EXTRACTED ENTRIES ->
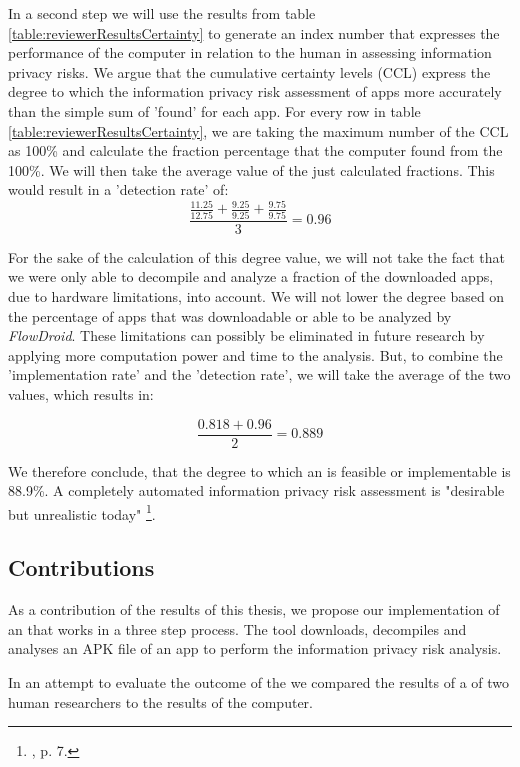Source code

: In a second step we will use the results from table \ref{table:reviewerResultsCertainty} to generate an index number that expresses the performance of the computer in relation to the human in assessing information privacy risks.
We argue that the cumulative certainty levels (CCL) express the degree to which  the information privacy risk assessment of \mH apps more accurately than the simple sum of 'found' \ipp for each app.
For every row in table \ref{table:reviewerResultsCertainty}, we are taking the maximum number of the CCL as 100\% and calculate the fraction percentage that the computer found from the 100\%.
We will then take the average value of the just calculated fractions.
This would result in a 'detection rate' of:
\begin{equation}
	\frac{\frac{11.25}{12.75} + \frac{9.25}{9.25} + \frac{9.75}{9.75}}{3} = 0.96
\end{equation}

For the sake of the calculation of this degree value, we will not take the fact that we were only able to decompile and analyze a fraction of the downloaded apps, due to hardware limitations, into account.
We will not lower the degree based on the percentage of apps that was downloadable or able to be analyzed by \textit{FlowDroid}.
These limitations can possibly be eliminated in future research by applying more computation power and time to the analysis.
But, to combine the 'implementation rate' and the 'detection rate', we will take the average of the two values, which results in:

\begin{equation}
	\frac{0.818 + 0.96}{2} = 0.889
\end{equation}

We therefore conclude, that the degree to which an \aiprat is feasible or implementable is 88.9\%.
A completely automated information privacy risk assessment is "desirable but unrealistic today" \footnote{\cite{Knorr2015}, p. 7.}.

\subsection{Contributions}

As a contribution of the results of this thesis, we propose our implementation of an \aiprat that works in a three step process.
The tool downloads, decompiles and analyses an APK file of an app to perform the information privacy risk analysis.

In an attempt to evaluate the outcome of the \aiprat we compared the results of a \sca of two human researchers to the results of the computer.

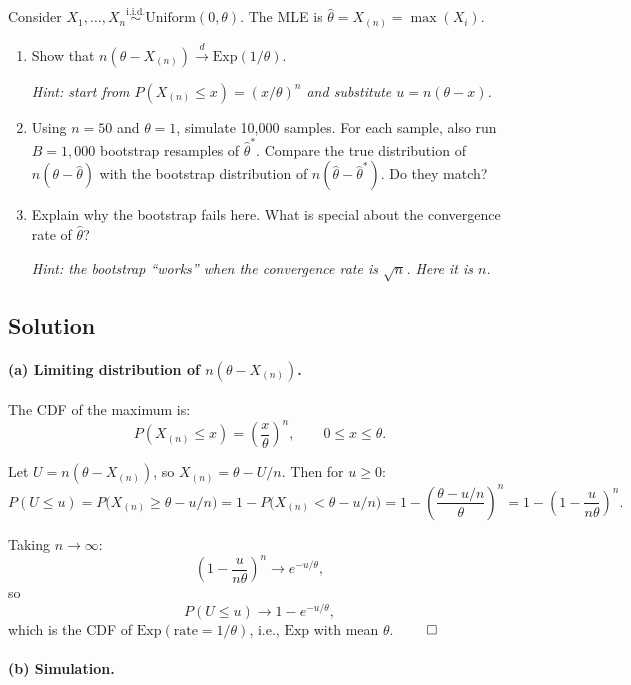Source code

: \documentclass[11pt]{article}
\begin{document}
Consider $X_1, \ldots, X_n \overset{\text{i.i.d.}}{\sim} \text{Uniform}(0, \theta)$. The MLE is $\hat{\theta} = X_{(n)} = \max(X_i)$.

\begin{enumerate}[label=\alph*)]
  \item Show that $n(\theta - X_{(n)}) \xrightarrow{d} \text{Exp}(1/\theta)$.

  \emph{Hint: start from $P(X_{(n)} \leq x) = (x/\theta)^n$ and substitute $u = n(\theta - x)$.}
  \item Using $n = 50$ and $\theta = 1$, simulate 10,000 samples. For each sample, also run $B = 1{,}000$ bootstrap resamples of $\hat{\theta}^*$. Compare the true distribution of $n(\theta - \hat{\theta})$ with the bootstrap distribution of $n(\hat{\theta} - \hat{\theta}^*)$. Do they match?
  \item Explain why the bootstrap fails here. What is special about the convergence rate of $\hat{\theta}$?

  \emph{Hint: the bootstrap ``works'' when the convergence rate is $\sqrt{n}$. Here it is $n$.}
\end{enumerate}

\subsection*{Solution}

\paragraph{(a) Limiting distribution of $n(\theta - X_{(n)})$.}

The CDF of the maximum is:
\[
  P(X_{(n)} \leq x) = \left(\frac{x}{\theta}\right)^n, \qquad 0 \leq x \leq \theta.
\]

Let $U = n(\theta - X_{(n)})$, so $X_{(n)} = \theta - U/n$. Then for $u \geq 0$:
\[
  P(U \leq u) = P\!\bigl(X_{(n)} \geq \theta - u/n\bigr)
  = 1 - P\!\bigl(X_{(n)} < \theta - u/n\bigr)
  = 1 - \left(\frac{\theta - u/n}{\theta}\right)^n
  = 1 - \left(1 - \frac{u}{n\theta}\right)^n.
\]

Taking $n \to \infty$:
\[
  \left(1 - \frac{u}{n\theta}\right)^n \to e^{-u/\theta},
\]
so
\[
  P(U \leq u) \to 1 - e^{-u/\theta},
\]
which is the CDF of $\text{Exp}(\text{rate} = 1/\theta)$, i.e., $\text{Exp}$ with mean $\theta$. $\qed$

\paragraph{(b) Simulation.}
\end{document}
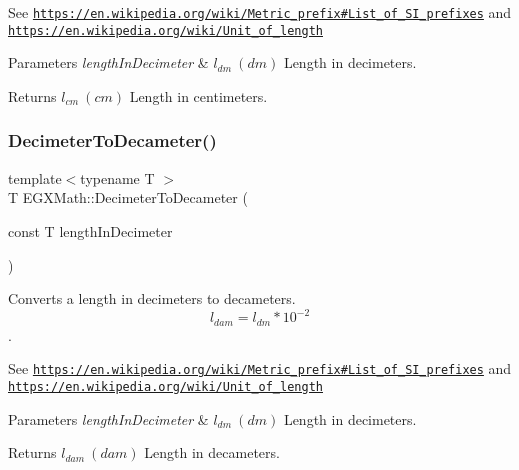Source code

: See \href{https://en.wikipedia.org/wiki/Metric_prefix#List_of_SI_prefixes}{\tt https\+://en.\+wikipedia.\+org/wiki/\+Metric\+\_\+prefix\#\+List\+\_\+of\+\_\+\+S\+I\+\_\+prefixes} and \href{https://en.wikipedia.org/wiki/Unit_of_length}{\tt https\+://en.\+wikipedia.\+org/wiki/\+Unit\+\_\+of\+\_\+length} 
\begin{DoxyParams}{Parameters}
{\em length\+In\+Decimeter} & $ l_{dm}\ (dm)$ Length in decimeters. \\
\hline
\end{DoxyParams}
\begin{DoxyReturn}{Returns}
$ l_{cm}\ (cm)$ Length in centimeters. 
\end{DoxyReturn}
\mbox{\label{group___e_g_x_math-_conversions-_length_conversions-_decimeter-_s_i_ga20742de42223dbcd8af88e4e9feccfa4}} 
\subsubsection{\texorpdfstring{Decimeter\+To\+Decameter()}{DecimeterToDecameter()}}
{\footnotesize\ttfamily template$<$typename T $>$ \\
T E\+G\+X\+Math\+::\+Decimeter\+To\+Decameter (\begin{DoxyParamCaption}\item[{const T}]{length\+In\+Decimeter }\end{DoxyParamCaption})}



Converts a length in decimeters to decameters. \[ l_{dam}=l_{dm} * 10^{-2} \]. 

See \href{https://en.wikipedia.org/wiki/Metric_prefix#List_of_SI_prefixes}{\tt https\+://en.\+wikipedia.\+org/wiki/\+Metric\+\_\+prefix\#\+List\+\_\+of\+\_\+\+S\+I\+\_\+prefixes} and \href{https://en.wikipedia.org/wiki/Unit_of_length}{\tt https\+://en.\+wikipedia.\+org/wiki/\+Unit\+\_\+of\+\_\+length} 
\begin{DoxyParams}{Parameters}
{\em length\+In\+Decimeter} & $ l_{dm}\ (dm)$ Length in decimeters. \\
\hline
\end{DoxyParams}
\begin{DoxyReturn}{Returns}
$ l_{dam}\ (dam)$ Length in decameters. 
\end{DoxyReturn}
\mbox{\label{group___e_g_x_math-_conversions-_length_conversions-_decimeter-_s_i_ga9ee5daca58b2e6431c94ca9b8d5180b6}} 
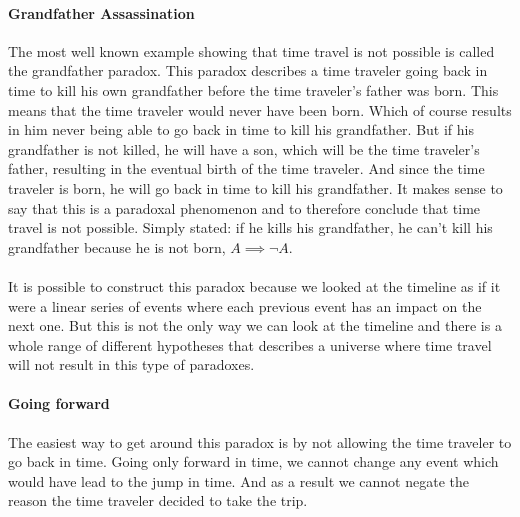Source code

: \paragraph{Grandfather Assassination}
The most well known example showing that time travel is not possible is called the grandfather paradox. This paradox describes a time traveler going back in time to kill his own grandfather before the time traveler's father was born. This  means that the time traveler would never have been born. Which of course results in him never being able to go back in time to kill his grandfather. But if his grandfather is not killed, he will have a son, which will be the time traveler's father, resulting in the eventual birth of the time traveler. And since the time traveler is born, he will go back in time to kill his grandfather. It makes sense to say that this is a paradoxal phenomenon and to therefore conclude that time travel is not possible. Simply stated: if he kills his grandfather, he can't kill his grandfather because he is not born, $A \implies \neg A$.
\paragraph{}
It is possible to construct this paradox because we looked at the timeline  as if it were a linear series of events where each previous event has an impact on the next one. But this is not the only way we can look at the timeline  and there is a whole range of different hypotheses that describes a universe where time travel will not result in this type of paradoxes.

\paragraph{Going forward}
The easiest way to get around this paradox is by not allowing the time traveler to go back in time. Going only forward in time, we cannot change any event which would have lead to the jump in time. And as a result we cannot negate the reason the time traveler decided to take the trip.

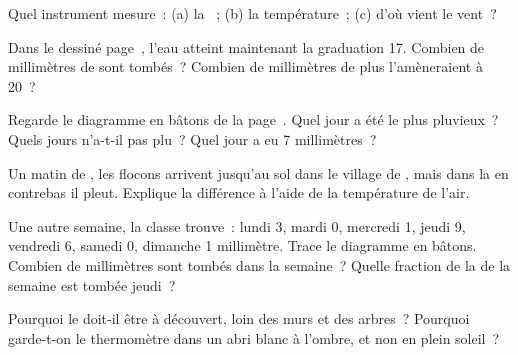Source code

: \begin{exercise}[$\star$]\label{exo:g4:clouds-rain-snow:4}
Quel instrument mesure~: (a) la ~; (b) la température~; (c) d'où vient
le vent~?
\end{exercise}

\begin{exercise}[$\star$]\label{exo:g4:clouds-rain-snow:5}
Dans le  dessiné page~\pageref{fig:g4:clouds-rain-snow:gauge},
l'eau atteint maintenant la graduation 17. Combien de millimètres de 
sont tombés~? Combien de millimètres de plus l'amèneraient à 20~?
\end{exercise}

\begin{exercise}[$\star$]\label{exo:g4:clouds-rain-snow:6}
Regarde le diagramme en bâtons de la page~\pageref{fig:g4:clouds-rain-snow:bars}.
Quel jour a été le plus pluvieux~? Quels jours n'a-t-il pas plu~? Quel
jour a eu 7 millimètres~?
\end{exercise}

\begin{exercise}[$\star\star$]\label{exo:g4:clouds-rain-snow:7}
Un matin de , les flocons arrivent jusqu'au sol dans le village de
, mais dans la  en contrebas il pleut. Explique la
différence à l'aide de la température de l'air.
\end{exercise}

\begin{exercise}[$\star\star$]\label{exo:g4:clouds-rain-snow:8}
Une autre semaine, la classe trouve~: lundi 3, mardi 0, mercredi 1,
jeudi 9, vendredi 6, samedi 0, dimanche 1 millimètre. Trace le diagramme
en bâtons. Combien de millimètres sont tombés dans la semaine~? Quelle
fraction de la  de la semaine est tombée jeudi~?
\end{exercise}

\begin{exercise}[$\star\star$]\label{exo:g4:clouds-rain-snow:9}
Pourquoi le  doit-il être à découvert, loin des murs et des
arbres~? Pourquoi garde-t-on le thermomètre dans un abri blanc à l'ombre,
et non en plein soleil~?
\end{exercise}

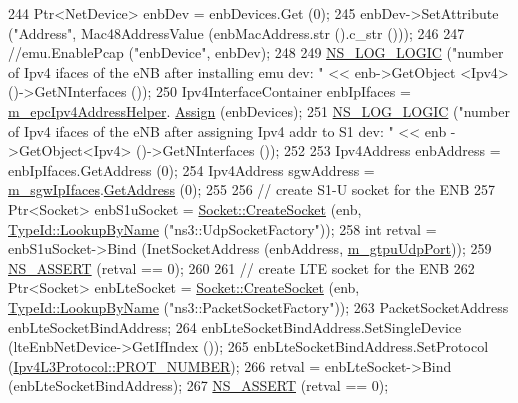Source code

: \begin{DoxyCode}
244   Ptr<NetDevice> enbDev = enbDevices.Get (0);
245   enbDev->SetAttribute (\textcolor{stringliteral}{"Address"}, Mac48AddressValue (enbMacAddress.str ().c\_str ()));
246 
247   \textcolor{comment}{//emu.EnablePcap ("enbDevice", enbDev);}
248 
249   \hyperlink{group__logging_ga88acd260151caf2db9c0fc84997f45ce}{NS\_LOG\_LOGIC} (\textcolor{stringliteral}{"number of Ipv4 ifaces of the eNB after installing emu dev: "} << enb->GetObject
      <Ipv4> ()->GetNInterfaces ());  
250   Ipv4InterfaceContainer enbIpIfaces = \hyperlink{classns3_1_1EmuEpcHelper_a53dccacd37ee9a31fbd739762a615c1b}{m\_epcIpv4AddressHelper}.
      \hyperlink{classns3_1_1Ipv4AddressHelper_af8e7f4a1a7e74c00014a1eac445a27af}{Assign} (enbDevices);
251   \hyperlink{group__logging_ga88acd260151caf2db9c0fc84997f45ce}{NS\_LOG\_LOGIC} (\textcolor{stringliteral}{"number of Ipv4 ifaces of the eNB after assigning Ipv4 addr to S1 dev: "} << enb
      ->GetObject<Ipv4> ()->GetNInterfaces ());
252   
253   Ipv4Address enbAddress = enbIpIfaces.GetAddress (0);
254   Ipv4Address sgwAddress = \hyperlink{classns3_1_1EmuEpcHelper_aec4d868be3d7593b66f0e87fc59055f1}{m\_sgwIpIfaces}.\hyperlink{classns3_1_1Ipv4InterfaceContainer_ae63208dcd222be986822937ee4aa828c}{GetAddress} (0);
255 
256   \textcolor{comment}{// create S1-U socket for the ENB}
257   Ptr<Socket> enbS1uSocket = \hyperlink{classns3_1_1Socket_ad448a62bb50ad3dbac59c879a885a8d2}{Socket::CreateSocket} (enb, 
      \hyperlink{classns3_1_1TypeId_a119cf99c20931fdc294602cd360b180e}{TypeId::LookupByName} (\textcolor{stringliteral}{"ns3::UdpSocketFactory"}));
258   \textcolor{keywordtype}{int} retval = enbS1uSocket->Bind (InetSocketAddress (enbAddress, \hyperlink{classns3_1_1EmuEpcHelper_a99fe0fcbc0bd3668f30cf6ae53377a22}{m\_gtpuUdpPort}));
259   \hyperlink{assert_8h_a6dccdb0de9b252f60088ce281c49d052}{NS\_ASSERT} (retval == 0);
260     
261   \textcolor{comment}{// create LTE socket for the ENB }
262   Ptr<Socket> enbLteSocket = \hyperlink{classns3_1_1Socket_ad448a62bb50ad3dbac59c879a885a8d2}{Socket::CreateSocket} (enb, 
      \hyperlink{classns3_1_1TypeId_a119cf99c20931fdc294602cd360b180e}{TypeId::LookupByName} (\textcolor{stringliteral}{"ns3::PacketSocketFactory"}));
263   PacketSocketAddress enbLteSocketBindAddress;
264   enbLteSocketBindAddress.SetSingleDevice (lteEnbNetDevice->GetIfIndex ());
265   enbLteSocketBindAddress.SetProtocol (\hyperlink{classns3_1_1Ipv4L3Protocol_a0146bc84815b7b73adb9c62cdafc9442}{Ipv4L3Protocol::PROT\_NUMBER});
266   retval = enbLteSocket->Bind (enbLteSocketBindAddress);
267   \hyperlink{assert_8h_a6dccdb0de9b252f60088ce281c49d052}{NS\_ASSERT} (retval == 0);  

\end{DoxyCode}

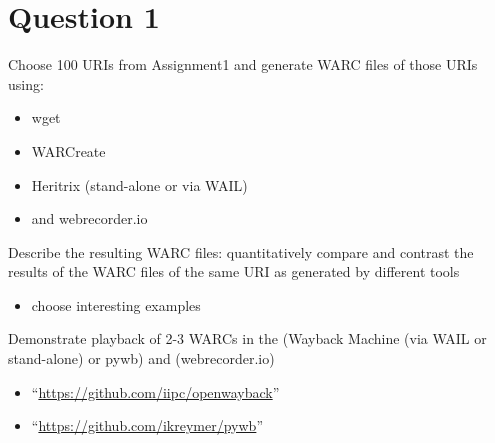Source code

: \section{Question 1}
\label{part1}

Choose 100 URIs from Assignment1 and generate WARC files of those URIs using:

\begin{itemize}
\item wget
\item WARCreate
\item Heritrix (stand-alone or via WAIL)
\item and webrecorder.io
\end{itemize}
Describe the resulting WARC files: quantitatively compare and contrast the results of the WARC files of the same URI as generated by different tools
\begin{itemize}
\item choose interesting examples
\end{itemize}
Demonstrate playback of 2-3 WARCs in the (Wayback Machine (via WAIL or stand-alone) or pywb) and (webrecorder.io)
\begin{itemize}
\item ``\url{https://github.com/iipc/openwayback}''
\item ``\url{https://github.com/ikreymer/pywb}''
\end{itemize}

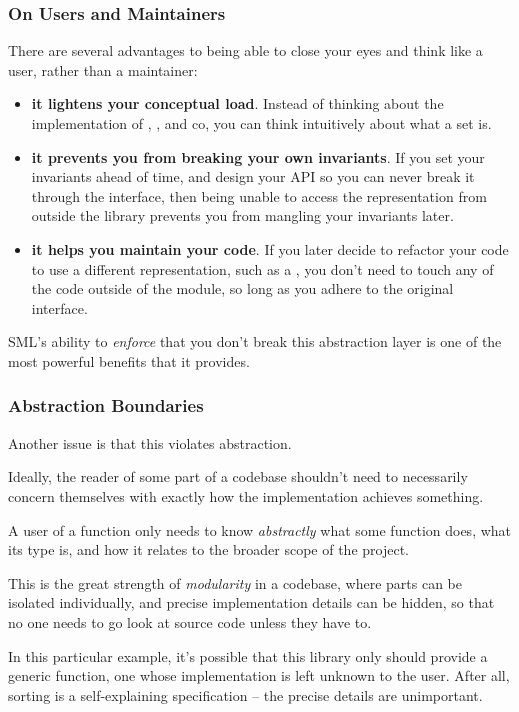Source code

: \documentclass[aspectratio=169]{beamer}
\begin{document}
\begin{frame}[fragile]
  \frametitle{On Users and Maintainers}

  There are several advantages to being able to close your eyes and think like a 
  user, rather than a maintainer:

  \begin{itemize}
    \item \textbf{it lightens your conceptual load}. Instead of thinking about the implementation
    of , , and co, you can think intuitively about what
    a set is.
    \item \textbf{it prevents you from breaking your own invariants}. If you set your invariants
    ahead of time, and design your API so you can never break it through the interface,
    then being unable to access the representation from outside the library prevents
    you from mangling your invariants later.
    \item \textbf{it helps you maintain your code}. If you later decide to refactor your code
    to use a different representation, such as a , you don't need to 
    touch any of the code outside of the module, so long as you adhere to the
    original interface.
  \end{itemize}

  \vspace{\fill}

  SML's ability to \textit{enforce} that you don't break this abstraction layer
  is one of the most powerful benefits that it provides. 
\end{frame}



\begin{frame}[fragile]
  \frametitle{Abstraction Boundaries}

  Another issue is that this violates abstraction.

  Ideally, the reader of some part of a codebase shouldn't need to necessarily
  concern themselves with exactly how the implementation achieves something.
  
  A user of a function only needs to know \textit{abstractly} what some function
  does, what its type is, and how it relates to the broader scope of the project.

  This is the great strength of \textit{modularity} in a codebase, where parts
  can be isolated individually, and precise implementation details can be hidden,
  so that no one needs to go look at source code unless they have to.

  In this particular example, it's possible that this library only should provide
  a generic  function, one whose implementation is left unknown to the
  user. After all, sorting is a self-explaining specification -- the precise details
  are unimportant.
\end{frame}
\end{document}
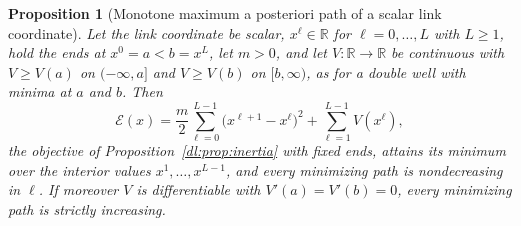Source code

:\documentclass[11pt]{article}
\newtheorem{proposition}[theorem]{Proposition}
\theoremstyle{definition}
\theoremstyle{remark}
\newcommand{\R}{\mathbb R}
\begin{document}
\begin{proposition}[Monotone maximum a posteriori path of a scalar link coordinate]
\label{dl:prop:kink}
Let the link coordinate be scalar, $x^\ell\in\R$ for $\ell=0,\dots,L$ with $L\ge1$, hold the ends at $x^0=a<b=x^L$, let $m>0$, and let $V:\R\to\R$ be continuous with $V\ge V(a)$ on $(-\infty,a]$ and $V\ge V(b)$ on $[b,\infty)$, as for a double well with minima at $a$ and $b$. Then
\begin{equation*}
\mathcal E(x)=\frac m2\sum_{\ell=0}^{L-1}\big(x^{\ell+1}-x^\ell\big)^2+\sum_{\ell=1}^{L-1}V(x^\ell),
\end{equation*}
the objective of Proposition~\ref{dl:prop:inertia} with fixed ends, attains its minimum over the interior values $x^1,\dots,x^{L-1}$, and every minimizing path is nondecreasing in $\ell$. If moreover $V$ is differentiable with $V'(a)=V'(b)=0$, every minimizing path is strictly increasing.
\end{proposition}
\end{document}

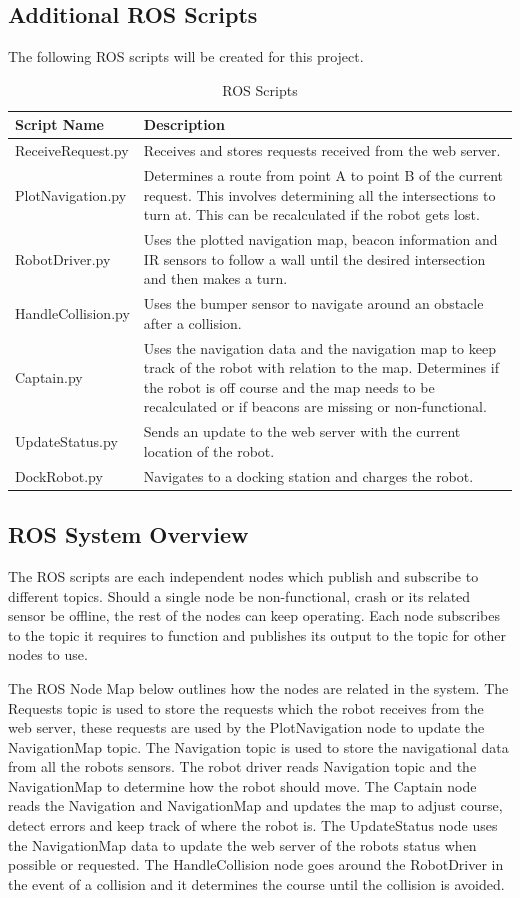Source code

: \documentclass[12pt]{report}
\begin{document}
\subsection{Additional ROS Scripts}
The following ROS scripts will be created for this project.
\begin{table}[H]
\centering
\caption{ROS Scripts}
\centering
\begin{tabular} { | p{4cm} | p{8cm} | }
\hline
Script Name & Description \\
\hline
ReceiveRequest.py & Receives and stores requests received from the web server.\\
\hline
PlotNavigation.py & Determines a route from point A to point B of the current request. This involves determining all the intersections to turn at. This can be recalculated if the robot gets lost.\\
\hline
RobotDriver.py & Uses the plotted navigation map, beacon information and IR sensors to follow a wall until the desired intersection and then makes a turn. \\
\hline
HandleCollision.py & Uses the bumper sensor to navigate around an obstacle after a collision.\\
\hline
Captain.py & Uses the navigation data and the navigation map to keep track of the robot with relation to the map. Determines if the robot is off course and the map needs to be recalculated or if beacons are missing or non-functional. \\
\hline
UpdateStatus.py & Sends an update to the web server with the current location of the robot.\\
\hline
DockRobot.py & Navigates to a docking station and charges the robot.\\
\hline
\end{tabular}
\end{table}%

\subsection{ROS System Overview}
The ROS scripts are each independent nodes which publish and subscribe to different topics. Should a single node be non-functional, crash or its related sensor be offline, the rest of the nodes can keep operating. Each node subscribes to the topic it requires to function and publishes its output to the topic for other nodes to use.

The ROS Node Map below outlines how the nodes are related in the system. The Requests topic is used to store the requests which the robot receives from the web server, these requests are used by the PlotNavigation node to update the NavigationMap topic. The Navigation topic is used to store the navigational data from all the robots sensors. The robot driver reads Navigation topic and the NavigationMap to determine how the robot should move. The Captain node reads the Navigation and NavigationMap and updates the map to adjust course, detect errors and keep track of where the robot is. The UpdateStatus node uses the NavigationMap data to update the web server of the robots status when possible or requested. The HandleCollision node goes around the RobotDriver in the event of a collision and it determines the course until the collision is avoided.
\end{document}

WHAT THE EXERCISE ASKS -> What lines in the entries above include the string "files"? Return each one.

SOLVED EXERCISE ->
Choose 100 URIs from Assignment1 and generate WARC files of those URIs using:
Describe the resulting WARC files: quantitatively compare and contrast the results of the WARC files of the same URI as generated by different tools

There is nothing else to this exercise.